▶ What is needed
Below are some entries. Copy each line in them that holds "emph".

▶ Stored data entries
------------------------------------------------------------------------

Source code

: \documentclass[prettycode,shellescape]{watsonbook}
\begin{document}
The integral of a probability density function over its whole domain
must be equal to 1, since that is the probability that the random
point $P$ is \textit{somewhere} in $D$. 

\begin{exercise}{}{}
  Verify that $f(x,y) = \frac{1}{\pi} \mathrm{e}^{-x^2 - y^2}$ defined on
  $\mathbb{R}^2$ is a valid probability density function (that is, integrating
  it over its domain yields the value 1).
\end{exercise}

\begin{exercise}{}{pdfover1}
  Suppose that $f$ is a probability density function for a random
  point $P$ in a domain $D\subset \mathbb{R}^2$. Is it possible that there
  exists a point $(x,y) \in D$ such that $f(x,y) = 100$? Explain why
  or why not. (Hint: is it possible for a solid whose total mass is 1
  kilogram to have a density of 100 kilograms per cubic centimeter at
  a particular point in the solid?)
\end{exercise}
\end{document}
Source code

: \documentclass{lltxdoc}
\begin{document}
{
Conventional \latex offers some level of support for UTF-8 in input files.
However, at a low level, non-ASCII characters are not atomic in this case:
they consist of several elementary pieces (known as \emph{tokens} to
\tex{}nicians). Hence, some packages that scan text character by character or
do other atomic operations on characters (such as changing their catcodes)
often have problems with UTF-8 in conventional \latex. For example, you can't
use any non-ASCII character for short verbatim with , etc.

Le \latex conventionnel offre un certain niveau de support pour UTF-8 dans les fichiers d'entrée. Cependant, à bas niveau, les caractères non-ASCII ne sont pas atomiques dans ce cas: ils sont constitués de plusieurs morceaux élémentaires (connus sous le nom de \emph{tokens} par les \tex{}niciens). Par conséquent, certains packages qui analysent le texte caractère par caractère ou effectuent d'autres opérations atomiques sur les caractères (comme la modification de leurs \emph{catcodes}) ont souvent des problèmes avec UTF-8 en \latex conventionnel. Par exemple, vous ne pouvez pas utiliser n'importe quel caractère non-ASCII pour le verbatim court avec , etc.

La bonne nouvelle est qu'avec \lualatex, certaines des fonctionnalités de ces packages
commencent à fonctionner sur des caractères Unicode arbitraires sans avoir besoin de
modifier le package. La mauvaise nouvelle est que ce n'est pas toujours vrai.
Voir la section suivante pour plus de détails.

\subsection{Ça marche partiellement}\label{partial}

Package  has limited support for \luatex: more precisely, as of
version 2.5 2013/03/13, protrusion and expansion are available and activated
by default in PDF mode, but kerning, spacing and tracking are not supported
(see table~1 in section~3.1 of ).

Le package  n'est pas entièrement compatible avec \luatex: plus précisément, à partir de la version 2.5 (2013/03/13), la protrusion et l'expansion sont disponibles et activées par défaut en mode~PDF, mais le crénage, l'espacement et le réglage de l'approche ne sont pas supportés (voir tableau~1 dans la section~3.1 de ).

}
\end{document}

------------------------------------------------------------------------

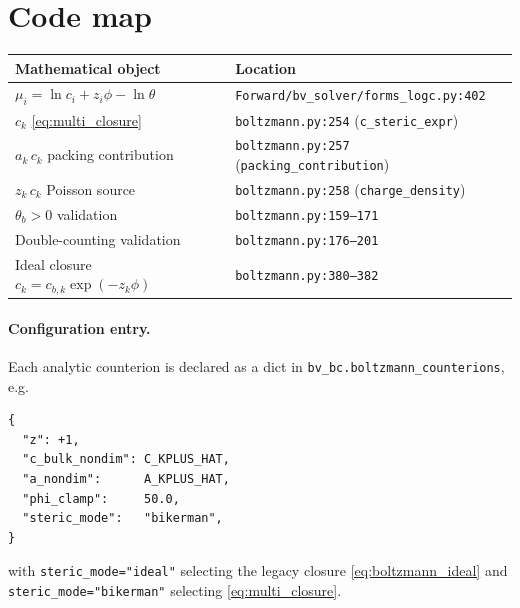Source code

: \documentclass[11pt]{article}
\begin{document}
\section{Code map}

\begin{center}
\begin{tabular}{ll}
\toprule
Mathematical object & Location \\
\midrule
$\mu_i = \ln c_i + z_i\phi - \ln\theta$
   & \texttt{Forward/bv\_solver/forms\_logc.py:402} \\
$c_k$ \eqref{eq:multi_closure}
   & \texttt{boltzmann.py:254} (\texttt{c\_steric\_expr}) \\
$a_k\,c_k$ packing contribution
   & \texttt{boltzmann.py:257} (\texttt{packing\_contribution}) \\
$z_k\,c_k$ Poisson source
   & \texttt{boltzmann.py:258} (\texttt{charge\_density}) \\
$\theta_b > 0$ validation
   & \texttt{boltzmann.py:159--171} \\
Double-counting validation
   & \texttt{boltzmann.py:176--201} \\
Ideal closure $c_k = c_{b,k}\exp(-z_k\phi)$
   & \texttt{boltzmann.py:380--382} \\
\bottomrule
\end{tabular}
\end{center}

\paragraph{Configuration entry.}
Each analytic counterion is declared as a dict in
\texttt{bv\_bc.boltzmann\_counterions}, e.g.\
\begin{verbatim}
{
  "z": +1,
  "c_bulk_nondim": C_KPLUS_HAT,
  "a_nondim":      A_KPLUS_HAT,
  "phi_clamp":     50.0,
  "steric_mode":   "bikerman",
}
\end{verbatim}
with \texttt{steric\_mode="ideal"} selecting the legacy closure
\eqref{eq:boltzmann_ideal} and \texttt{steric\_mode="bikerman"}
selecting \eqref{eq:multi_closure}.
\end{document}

------------------------------------------------------------------------

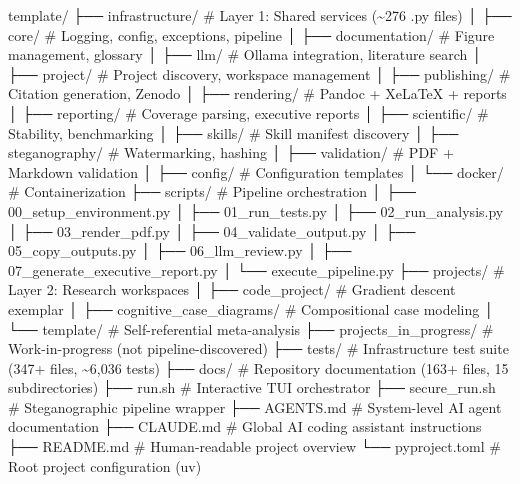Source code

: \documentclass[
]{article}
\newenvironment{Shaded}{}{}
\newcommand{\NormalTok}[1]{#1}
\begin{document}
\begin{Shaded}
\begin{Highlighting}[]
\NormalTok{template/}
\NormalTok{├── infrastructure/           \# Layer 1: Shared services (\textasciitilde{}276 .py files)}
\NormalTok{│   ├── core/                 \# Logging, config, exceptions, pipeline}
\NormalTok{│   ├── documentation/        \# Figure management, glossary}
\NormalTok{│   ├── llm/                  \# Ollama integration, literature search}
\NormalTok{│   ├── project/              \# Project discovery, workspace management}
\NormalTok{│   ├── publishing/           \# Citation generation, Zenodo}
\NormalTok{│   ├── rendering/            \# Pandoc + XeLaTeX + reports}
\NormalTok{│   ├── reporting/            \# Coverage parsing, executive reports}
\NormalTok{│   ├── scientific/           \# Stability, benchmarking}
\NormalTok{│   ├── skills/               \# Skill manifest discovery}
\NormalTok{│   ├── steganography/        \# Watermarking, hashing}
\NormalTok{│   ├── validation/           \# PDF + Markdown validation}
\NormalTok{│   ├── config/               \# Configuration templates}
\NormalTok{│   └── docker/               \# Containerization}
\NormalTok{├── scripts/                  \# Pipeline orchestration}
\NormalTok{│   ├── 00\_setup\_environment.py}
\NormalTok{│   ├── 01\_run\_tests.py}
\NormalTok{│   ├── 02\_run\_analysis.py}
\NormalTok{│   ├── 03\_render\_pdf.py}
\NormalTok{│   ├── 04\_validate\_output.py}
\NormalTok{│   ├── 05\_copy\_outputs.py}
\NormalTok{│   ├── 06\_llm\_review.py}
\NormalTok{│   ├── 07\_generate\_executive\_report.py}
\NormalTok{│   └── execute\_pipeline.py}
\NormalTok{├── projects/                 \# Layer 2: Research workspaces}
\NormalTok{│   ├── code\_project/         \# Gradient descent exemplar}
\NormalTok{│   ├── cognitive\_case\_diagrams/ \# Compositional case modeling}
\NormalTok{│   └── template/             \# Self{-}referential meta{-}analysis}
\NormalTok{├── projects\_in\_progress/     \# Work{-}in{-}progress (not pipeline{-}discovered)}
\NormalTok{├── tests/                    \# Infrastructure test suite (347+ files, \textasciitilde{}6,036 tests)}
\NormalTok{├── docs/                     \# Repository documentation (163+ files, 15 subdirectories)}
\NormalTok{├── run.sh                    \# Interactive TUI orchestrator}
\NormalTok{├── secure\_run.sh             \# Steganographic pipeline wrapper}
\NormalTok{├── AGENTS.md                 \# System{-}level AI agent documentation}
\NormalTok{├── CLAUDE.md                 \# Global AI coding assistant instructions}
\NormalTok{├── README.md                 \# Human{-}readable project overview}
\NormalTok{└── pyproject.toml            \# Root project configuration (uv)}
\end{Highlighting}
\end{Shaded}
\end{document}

------------------------------------------------------------------------

▶ Result for this exercise
they consist of several elementary pieces (known as \emph{tokens} to
Le \latex conventionnel offre un certain niveau de support pour UTF-8 dans les fichiers d'entrée. Cependant, à bas niveau, les caractères non-ASCII ne sont pas atomiques dans ce cas: ils sont constitués de plusieurs morceaux élémentaires (connus sous le nom de \emph{tokens} par les \tex{}niciens). Par conséquent, certains packages qui analysent le texte caractère par caractère ou effectuent d'autres opérations atomiques sur les caractères (comme la modification de leurs \emph{catcodes}) ont souvent des problèmes avec UTF-8 en \latex conventionnel. Par exemple, vous ne pouvez pas utiliser n'importe quel caractère non-ASCII pour le verbatim court avec , etc.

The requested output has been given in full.